Provided records:

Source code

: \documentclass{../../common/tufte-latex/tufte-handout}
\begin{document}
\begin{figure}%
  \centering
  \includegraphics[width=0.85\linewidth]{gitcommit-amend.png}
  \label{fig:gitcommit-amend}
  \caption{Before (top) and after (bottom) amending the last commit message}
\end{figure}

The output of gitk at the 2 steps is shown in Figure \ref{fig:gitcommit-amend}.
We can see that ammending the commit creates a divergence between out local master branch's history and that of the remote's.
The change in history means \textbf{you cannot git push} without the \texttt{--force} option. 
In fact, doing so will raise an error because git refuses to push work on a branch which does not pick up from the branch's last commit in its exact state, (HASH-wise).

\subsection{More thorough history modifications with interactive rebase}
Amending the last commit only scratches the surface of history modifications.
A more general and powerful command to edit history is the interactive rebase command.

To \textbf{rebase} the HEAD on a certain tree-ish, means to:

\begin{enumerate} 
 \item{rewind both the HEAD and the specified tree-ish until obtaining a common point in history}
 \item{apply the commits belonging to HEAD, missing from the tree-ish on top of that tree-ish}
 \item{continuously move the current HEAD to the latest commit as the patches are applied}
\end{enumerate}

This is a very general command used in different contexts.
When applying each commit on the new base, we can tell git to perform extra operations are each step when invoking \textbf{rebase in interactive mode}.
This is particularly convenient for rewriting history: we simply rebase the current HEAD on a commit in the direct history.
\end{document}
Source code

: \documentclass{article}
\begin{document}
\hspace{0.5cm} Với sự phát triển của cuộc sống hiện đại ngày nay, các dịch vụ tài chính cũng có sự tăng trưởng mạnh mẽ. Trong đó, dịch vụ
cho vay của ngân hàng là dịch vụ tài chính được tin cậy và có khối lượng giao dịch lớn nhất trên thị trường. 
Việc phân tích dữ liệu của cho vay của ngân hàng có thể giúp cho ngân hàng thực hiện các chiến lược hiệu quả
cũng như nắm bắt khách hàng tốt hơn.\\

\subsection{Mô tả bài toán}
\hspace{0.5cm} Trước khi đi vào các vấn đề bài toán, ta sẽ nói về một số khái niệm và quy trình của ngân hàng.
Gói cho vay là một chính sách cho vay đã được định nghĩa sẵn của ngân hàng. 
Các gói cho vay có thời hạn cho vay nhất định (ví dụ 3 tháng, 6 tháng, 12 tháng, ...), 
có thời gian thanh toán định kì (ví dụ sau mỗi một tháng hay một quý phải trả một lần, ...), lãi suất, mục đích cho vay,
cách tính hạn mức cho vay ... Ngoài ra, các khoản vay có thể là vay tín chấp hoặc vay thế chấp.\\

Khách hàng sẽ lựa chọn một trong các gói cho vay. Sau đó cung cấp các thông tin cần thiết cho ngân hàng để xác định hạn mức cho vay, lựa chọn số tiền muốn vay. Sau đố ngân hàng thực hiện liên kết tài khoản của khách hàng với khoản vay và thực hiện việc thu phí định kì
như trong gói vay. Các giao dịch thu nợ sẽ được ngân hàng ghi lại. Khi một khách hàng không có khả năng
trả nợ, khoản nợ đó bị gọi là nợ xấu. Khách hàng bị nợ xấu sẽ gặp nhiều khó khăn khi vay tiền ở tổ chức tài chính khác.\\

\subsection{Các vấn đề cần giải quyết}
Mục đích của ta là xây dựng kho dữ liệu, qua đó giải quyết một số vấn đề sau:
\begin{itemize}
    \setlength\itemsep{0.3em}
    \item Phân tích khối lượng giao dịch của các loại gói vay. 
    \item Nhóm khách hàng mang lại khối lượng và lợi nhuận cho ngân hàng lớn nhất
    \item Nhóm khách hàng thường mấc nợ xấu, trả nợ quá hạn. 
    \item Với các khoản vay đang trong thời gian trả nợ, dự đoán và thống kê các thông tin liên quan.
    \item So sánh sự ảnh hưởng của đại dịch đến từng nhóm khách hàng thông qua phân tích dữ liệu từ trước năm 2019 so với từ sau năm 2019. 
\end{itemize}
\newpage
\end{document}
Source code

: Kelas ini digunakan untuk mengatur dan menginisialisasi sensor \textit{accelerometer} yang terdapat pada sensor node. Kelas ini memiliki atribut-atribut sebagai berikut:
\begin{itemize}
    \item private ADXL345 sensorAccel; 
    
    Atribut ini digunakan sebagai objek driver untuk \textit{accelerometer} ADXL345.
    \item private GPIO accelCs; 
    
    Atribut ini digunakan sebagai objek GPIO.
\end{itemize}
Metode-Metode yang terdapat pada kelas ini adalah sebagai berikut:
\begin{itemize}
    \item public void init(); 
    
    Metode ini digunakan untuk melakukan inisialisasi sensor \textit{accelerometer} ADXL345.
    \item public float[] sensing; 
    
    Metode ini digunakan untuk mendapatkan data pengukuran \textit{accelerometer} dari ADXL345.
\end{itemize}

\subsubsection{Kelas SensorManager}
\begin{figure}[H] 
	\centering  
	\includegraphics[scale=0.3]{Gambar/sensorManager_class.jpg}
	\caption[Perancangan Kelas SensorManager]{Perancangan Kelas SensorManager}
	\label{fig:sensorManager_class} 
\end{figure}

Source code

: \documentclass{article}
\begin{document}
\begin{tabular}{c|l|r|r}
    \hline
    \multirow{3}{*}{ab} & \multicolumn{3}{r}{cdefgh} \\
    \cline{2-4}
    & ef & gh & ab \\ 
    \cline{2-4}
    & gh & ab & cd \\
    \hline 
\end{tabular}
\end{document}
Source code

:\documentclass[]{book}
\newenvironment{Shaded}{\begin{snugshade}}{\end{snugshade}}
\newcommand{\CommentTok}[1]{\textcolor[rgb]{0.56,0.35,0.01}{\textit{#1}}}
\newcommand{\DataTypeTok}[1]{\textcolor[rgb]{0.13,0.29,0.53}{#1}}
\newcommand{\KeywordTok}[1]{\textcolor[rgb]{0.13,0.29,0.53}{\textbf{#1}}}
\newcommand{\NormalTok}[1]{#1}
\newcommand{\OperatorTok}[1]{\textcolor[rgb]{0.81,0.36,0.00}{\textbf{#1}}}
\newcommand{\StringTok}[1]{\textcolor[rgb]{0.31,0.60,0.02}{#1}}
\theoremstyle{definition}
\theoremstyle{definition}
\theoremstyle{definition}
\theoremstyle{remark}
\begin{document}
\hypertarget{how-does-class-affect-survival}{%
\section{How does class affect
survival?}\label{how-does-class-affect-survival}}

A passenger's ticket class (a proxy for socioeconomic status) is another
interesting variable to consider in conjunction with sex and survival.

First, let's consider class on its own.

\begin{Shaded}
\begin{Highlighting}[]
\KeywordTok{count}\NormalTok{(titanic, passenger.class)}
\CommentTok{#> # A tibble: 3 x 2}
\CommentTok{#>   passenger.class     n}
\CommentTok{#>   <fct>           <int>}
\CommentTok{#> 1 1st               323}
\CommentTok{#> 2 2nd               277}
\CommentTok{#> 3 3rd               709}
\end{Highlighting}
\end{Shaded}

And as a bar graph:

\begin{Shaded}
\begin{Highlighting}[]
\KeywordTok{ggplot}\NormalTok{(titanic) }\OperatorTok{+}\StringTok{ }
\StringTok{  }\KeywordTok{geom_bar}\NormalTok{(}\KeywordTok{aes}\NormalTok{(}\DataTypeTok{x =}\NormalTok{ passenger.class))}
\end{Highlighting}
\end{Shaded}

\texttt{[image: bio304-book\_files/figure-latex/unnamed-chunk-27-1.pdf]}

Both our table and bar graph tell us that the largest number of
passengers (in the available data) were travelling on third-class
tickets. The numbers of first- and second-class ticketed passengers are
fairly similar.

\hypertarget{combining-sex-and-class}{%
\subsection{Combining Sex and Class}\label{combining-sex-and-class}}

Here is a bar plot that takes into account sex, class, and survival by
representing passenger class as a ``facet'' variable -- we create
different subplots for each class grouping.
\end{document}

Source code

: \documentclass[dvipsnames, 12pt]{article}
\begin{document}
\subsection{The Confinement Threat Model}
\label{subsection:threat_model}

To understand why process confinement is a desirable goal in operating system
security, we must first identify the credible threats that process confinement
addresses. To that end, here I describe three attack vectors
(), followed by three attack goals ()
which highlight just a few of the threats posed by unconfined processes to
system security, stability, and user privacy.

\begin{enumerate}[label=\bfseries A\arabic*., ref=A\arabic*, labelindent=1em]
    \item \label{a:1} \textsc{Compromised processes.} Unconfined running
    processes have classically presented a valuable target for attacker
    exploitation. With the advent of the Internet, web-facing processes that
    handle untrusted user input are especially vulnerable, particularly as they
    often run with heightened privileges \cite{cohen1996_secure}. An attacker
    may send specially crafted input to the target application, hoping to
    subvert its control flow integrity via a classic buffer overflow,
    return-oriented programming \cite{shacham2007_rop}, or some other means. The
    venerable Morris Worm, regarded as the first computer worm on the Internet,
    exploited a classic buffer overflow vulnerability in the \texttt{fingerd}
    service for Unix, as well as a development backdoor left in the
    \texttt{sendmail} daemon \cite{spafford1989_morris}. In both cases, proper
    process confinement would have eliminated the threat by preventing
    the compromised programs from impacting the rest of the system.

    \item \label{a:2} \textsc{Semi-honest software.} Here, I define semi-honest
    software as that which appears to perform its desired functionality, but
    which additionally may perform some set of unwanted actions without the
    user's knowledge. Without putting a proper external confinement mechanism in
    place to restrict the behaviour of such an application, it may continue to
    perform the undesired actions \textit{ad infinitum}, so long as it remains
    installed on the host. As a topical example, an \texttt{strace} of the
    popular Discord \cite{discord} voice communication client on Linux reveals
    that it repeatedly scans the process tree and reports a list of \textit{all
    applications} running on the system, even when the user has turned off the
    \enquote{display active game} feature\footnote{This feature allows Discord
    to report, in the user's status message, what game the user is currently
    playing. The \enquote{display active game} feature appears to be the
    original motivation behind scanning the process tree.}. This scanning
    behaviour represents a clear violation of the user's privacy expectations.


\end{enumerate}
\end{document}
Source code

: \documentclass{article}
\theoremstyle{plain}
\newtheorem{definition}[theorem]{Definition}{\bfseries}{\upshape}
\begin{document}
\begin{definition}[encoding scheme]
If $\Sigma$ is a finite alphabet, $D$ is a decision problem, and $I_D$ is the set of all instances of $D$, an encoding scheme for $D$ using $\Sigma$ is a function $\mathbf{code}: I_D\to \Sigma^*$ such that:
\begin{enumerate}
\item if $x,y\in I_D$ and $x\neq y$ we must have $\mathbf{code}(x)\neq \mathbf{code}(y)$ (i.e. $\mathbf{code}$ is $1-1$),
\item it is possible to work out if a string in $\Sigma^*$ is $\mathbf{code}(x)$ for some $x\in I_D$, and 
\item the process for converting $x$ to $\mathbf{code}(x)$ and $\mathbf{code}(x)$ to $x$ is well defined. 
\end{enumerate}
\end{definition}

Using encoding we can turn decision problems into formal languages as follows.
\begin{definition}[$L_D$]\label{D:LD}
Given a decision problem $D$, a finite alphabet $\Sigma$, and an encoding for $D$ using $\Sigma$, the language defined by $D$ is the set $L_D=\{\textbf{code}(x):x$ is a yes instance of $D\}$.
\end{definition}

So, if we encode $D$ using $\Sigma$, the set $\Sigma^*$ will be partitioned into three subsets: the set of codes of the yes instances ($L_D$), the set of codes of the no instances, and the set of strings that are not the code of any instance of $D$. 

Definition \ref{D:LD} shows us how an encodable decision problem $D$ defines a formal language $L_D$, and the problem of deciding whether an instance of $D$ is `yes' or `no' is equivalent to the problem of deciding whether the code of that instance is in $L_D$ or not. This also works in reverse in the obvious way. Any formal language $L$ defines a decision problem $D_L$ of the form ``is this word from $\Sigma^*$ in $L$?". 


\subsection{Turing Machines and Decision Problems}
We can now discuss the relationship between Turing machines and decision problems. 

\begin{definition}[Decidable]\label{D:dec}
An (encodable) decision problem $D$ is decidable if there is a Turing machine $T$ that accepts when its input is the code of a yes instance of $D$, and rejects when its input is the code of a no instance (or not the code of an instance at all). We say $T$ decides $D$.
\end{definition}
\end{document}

To do: Give the number of lines in the entries that contain the word "newcommand", without any other words.

Response to the exercise: 6